I have two databases in InfluxDB:

Database #1 = the internal influxdb database (named _internal by default)
Database #2 = data inserted by Telegraf (called telegraf).

I am simply trying to monitor the size of the /data/ and /wal/ directories on the disk.

I obtain these readings in two different ways, but they do not agree with each other:

  1. Using diskBytes field from the influxdb_shard metric of the InfluxDB Input Plugin in Telegraf, described here, and as recommended in the docs.

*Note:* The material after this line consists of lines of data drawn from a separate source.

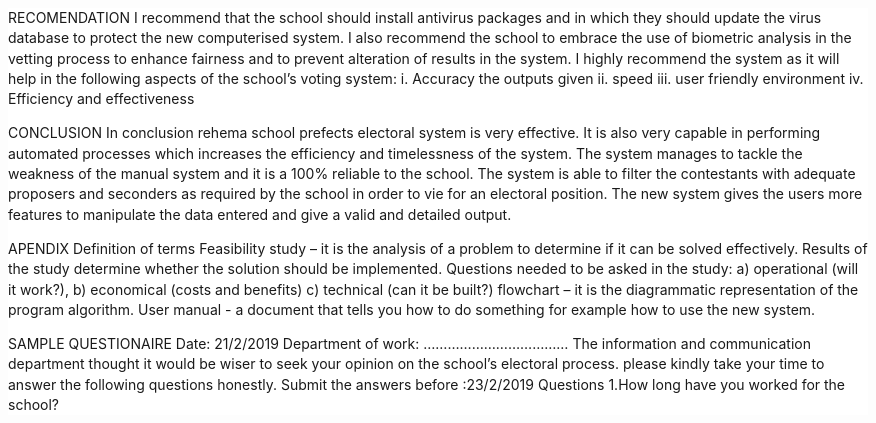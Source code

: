 
  RECOMENDATION
I recommend that the school should install antivirus packages and in which they should update the virus database to protect the new computerised system.
I also recommend the school to embrace the use of biometric analysis in the vetting process to enhance fairness and to prevent alteration of results in the system.
I highly recommend the system as it will help in the following aspects of the school’s voting system:
i.	Accuracy the outputs given
ii.	speed 
iii.	user friendly environment
iv.	Efficiency and effectiveness 





   


 CONCLUSION
In conclusion rehema school prefects electoral system is very effective. It is also very capable in performing automated processes which increases the efficiency and timelessness of the system. The system manages to tackle the weakness of the manual system and it is a 100% reliable to the school. The system is able to filter the contestants with adequate proposers and seconders as required by the school in order to vie for an electoral position. The new system gives the users more features to manipulate the data entered and give a valid and detailed output.











APENDIX
Definition of terms
Feasibility study – it is the analysis of a problem to determine if it can be solved effectively. Results of the study determine whether the solution should be implemented. Questions needed to be asked in the study:
a)	              operational (will it work?),
b)	              economical (costs and benefits)
c)	              technical (can it be built?)
   flowchart – it is the diagrammatic representation of the program algorithm.
  User manual - a document that tells you how to do something  for example how to use the new system.







SAMPLE QUESTIONAIRE
Date: 21/2/2019
Department of work: ………………………………
The information and communication department thought it would be wiser to seek your opinion on the school’s electoral process. please kindly take your time to answer the following questions honestly. Submit the answers before :23/2/2019
Questions
1.How long have you worked for the school?
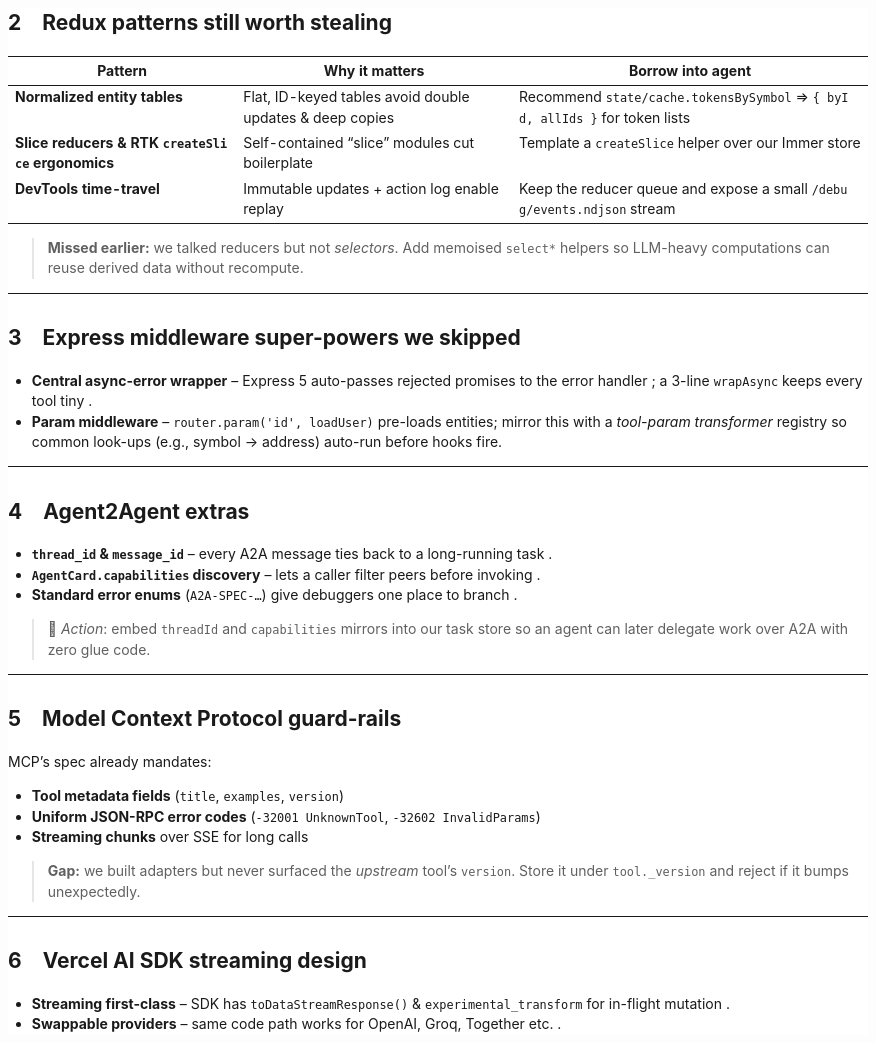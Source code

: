 
## 2 Redux patterns still worth stealing

| Pattern                                           | Why it matters                                           | Borrow into agent                                                           |
| ------------------------------------------------- | -------------------------------------------------------- | --------------------------------------------------------------------------- |
| **Normalized entity tables**                      | Flat, ID-keyed tables avoid double updates & deep copies | Recommend `state/cache.tokensBySymbol` ⇒ `{ byId, allIds }` for token lists |
| **Slice reducers & RTK `createSlice` ergonomics** | Self-contained “slice” modules cut boilerplate           | Template a `createSlice` helper over our Immer store                        |
| **DevTools time-travel**                          | Immutable updates + action log enable replay             | Keep the reducer queue and expose a small `/debug/events.ndjson` stream     |

> **Missed earlier:** we talked reducers but not _selectors_. Add memoised `select*` helpers so LLM-heavy computations can reuse derived data without recompute.

---

## 3 Express middleware super-powers we skipped

- **Central async-error wrapper** – Express 5 auto-passes rejected promises to the error handler ; a 3-line `wrapAsync` keeps every tool tiny .
- **Param middleware** – `router.param('id', loadUser)` pre-loads entities; mirror this with a _tool-param transformer_ registry so common look-ups (e.g., symbol → address) auto-run before hooks fire.

---

## 4 Agent2Agent extras

- **`thread_id` & `message_id`** – every A2A message ties back to a long-running task .
- **`AgentCard.capabilities` discovery** – lets a caller filter peers before invoking .
- **Standard error enums** (`A2A-SPEC-…`) give debuggers one place to branch .

> 🔧 _Action_: embed `threadId` and `capabilities` mirrors into our task store so an agent can later delegate work over A2A with zero glue code.

---

## 5 Model Context Protocol guard-rails

MCP’s spec already mandates:

- **Tool metadata fields** (`title`, `examples`, `version`)&#x20;
- **Uniform JSON-RPC error codes** (`-32001 UnknownTool`, `-32602 InvalidParams`)&#x20;
- **Streaming chunks** over SSE for long calls&#x20;

> **Gap:** we built adapters but never surfaced the _upstream_ tool’s `version`. Store it under `tool._version` and reject if it bumps unexpectedly.

---

## 6 Vercel AI SDK streaming design

- **Streaming first-class** – SDK has `toDataStreamResponse()` & `experimental_transform` for in-flight mutation .
- **Swappable providers** – same code path works for OpenAI, Groq, Together etc. .
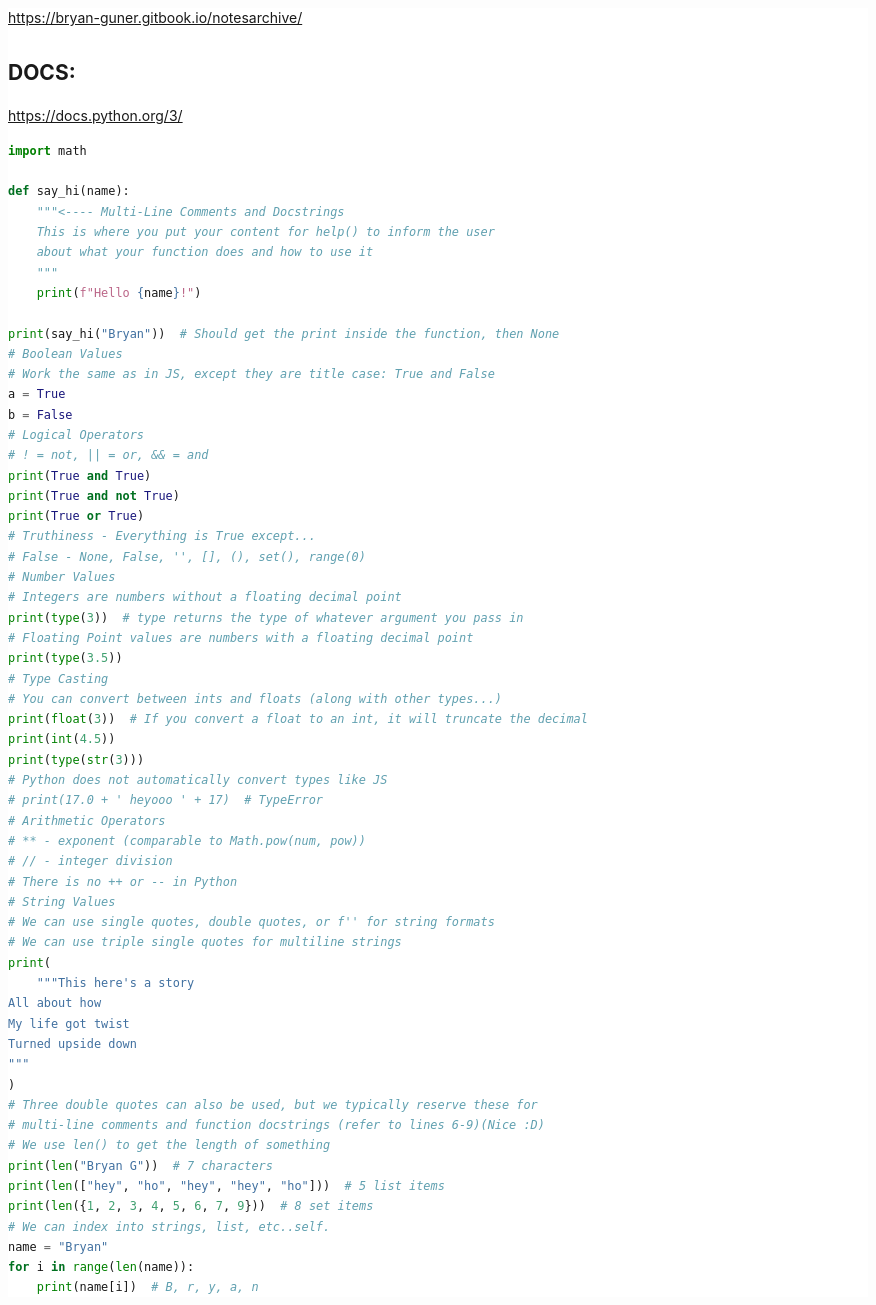 <https://bryan-guner.gitbook.io/notesarchive/>

## DOCS:

<https://docs.python.org/3/>

```python
import math

def say_hi(name):
    """<---- Multi-Line Comments and Docstrings
    This is where you put your content for help() to inform the user
    about what your function does and how to use it
    """
    print(f"Hello {name}!")

print(say_hi("Bryan"))  # Should get the print inside the function, then None
# Boolean Values
# Work the same as in JS, except they are title case: True and False
a = True
b = False
# Logical Operators
# ! = not, || = or, && = and
print(True and True)
print(True and not True)
print(True or True)
# Truthiness - Everything is True except...
# False - None, False, '', [], (), set(), range(0)
# Number Values
# Integers are numbers without a floating decimal point
print(type(3))  # type returns the type of whatever argument you pass in
# Floating Point values are numbers with a floating decimal point
print(type(3.5))
# Type Casting
# You can convert between ints and floats (along with other types...)
print(float(3))  # If you convert a float to an int, it will truncate the decimal
print(int(4.5))
print(type(str(3)))
# Python does not automatically convert types like JS
# print(17.0 + ' heyooo ' + 17)  # TypeError
# Arithmetic Operators
# ** - exponent (comparable to Math.pow(num, pow))
# // - integer division
# There is no ++ or -- in Python
# String Values
# We can use single quotes, double quotes, or f'' for string formats
# We can use triple single quotes for multiline strings
print(
    """This here's a story
All about how
My life got twist
Turned upside down
"""
)
# Three double quotes can also be used, but we typically reserve these for
# multi-line comments and function docstrings (refer to lines 6-9)(Nice :D)
# We use len() to get the length of something
print(len("Bryan G"))  # 7 characters
print(len(["hey", "ho", "hey", "hey", "ho"]))  # 5 list items
print(len({1, 2, 3, 4, 5, 6, 7, 9}))  # 8 set items
# We can index into strings, list, etc..self.
name = "Bryan"
for i in range(len(name)):
    print(name[i])  # B, r, y, a, n
```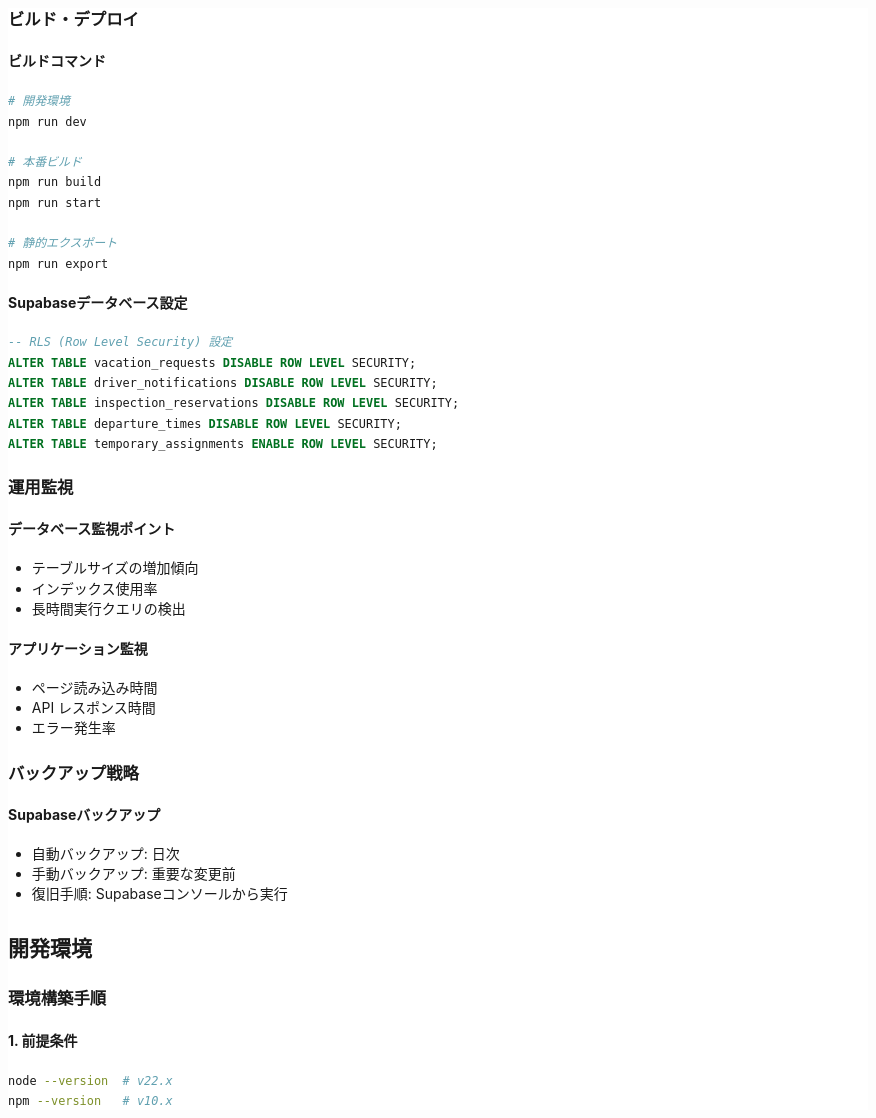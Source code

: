 ### ビルド・デプロイ

#### ビルドコマンド
```bash
# 開発環境
npm run dev

# 本番ビルド
npm run build
npm run start

# 静的エクスポート
npm run export
```

#### Supabaseデータベース設定
```sql
-- RLS (Row Level Security) 設定
ALTER TABLE vacation_requests DISABLE ROW LEVEL SECURITY;
ALTER TABLE driver_notifications DISABLE ROW LEVEL SECURITY;
ALTER TABLE inspection_reservations DISABLE ROW LEVEL SECURITY;
ALTER TABLE departure_times DISABLE ROW LEVEL SECURITY;
ALTER TABLE temporary_assignments ENABLE ROW LEVEL SECURITY;
```

### 運用監視

#### データベース監視ポイント
- テーブルサイズの増加傾向
- インデックス使用率
- 長時間実行クエリの検出

#### アプリケーション監視
- ページ読み込み時間
- API レスポンス時間
- エラー発生率

### バックアップ戦略

#### Supabaseバックアップ
- 自動バックアップ: 日次
- 手動バックアップ: 重要な変更前
- 復旧手順: Supabaseコンソールから実行

## 開発環境

### 環境構築手順

#### 1. 前提条件
```bash
node --version  # v22.x
npm --version   # v10.x
```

  2. Using a small bash script to grab the sizes of the /data/ and /wal/ directories using the du command, and executing it with the exec input plugin of Telegraf. Here is the script:

echo "["
du -s -B1 "$@" | awk '{if (NR!=1) {printf ",\n"};printf "  { \"dir_size_bytes\": "$1", \"path\": \""$2"\" }";}'
echo
echo "]"

Now, as far as I understand, the influxdb_shard metric gives the sum of both the /wal/ and /data/ directories, and gives a value for each database (which it uses for a Tag). Whereas the result of du will sum data for both both databases and wal for both databases (because they both sit in one directory).

Therefore, to just get the total disk space used, I plot in Grafana the sum of the two shard readings and the sum of the

  1. du /data/ + du /wal/
  2. influxdb_shard (for database _internal) + influxdb_shard (for database telegraf)

Why don’t these two things agree with each other?

Surely this is a common thing to do, and someone can help?

I use influxdb scrapper and get the size of each one of my buckets. No idea if that will be different to what you do.

Create an InfluxDB scraper | InfluxDB OSS v2 Documentation (influxdata.com)

from(bucket: “Scrapper”)
|> range(start: -30s)
|> filter(fn: (r) => r[“_measurement”] == “storage_tsm_files_disk_bytes”)
|> aggregateWindow(every: 30s, fn: last, createEmpty: false)
|> last()

I am using InfluxDB 1.8.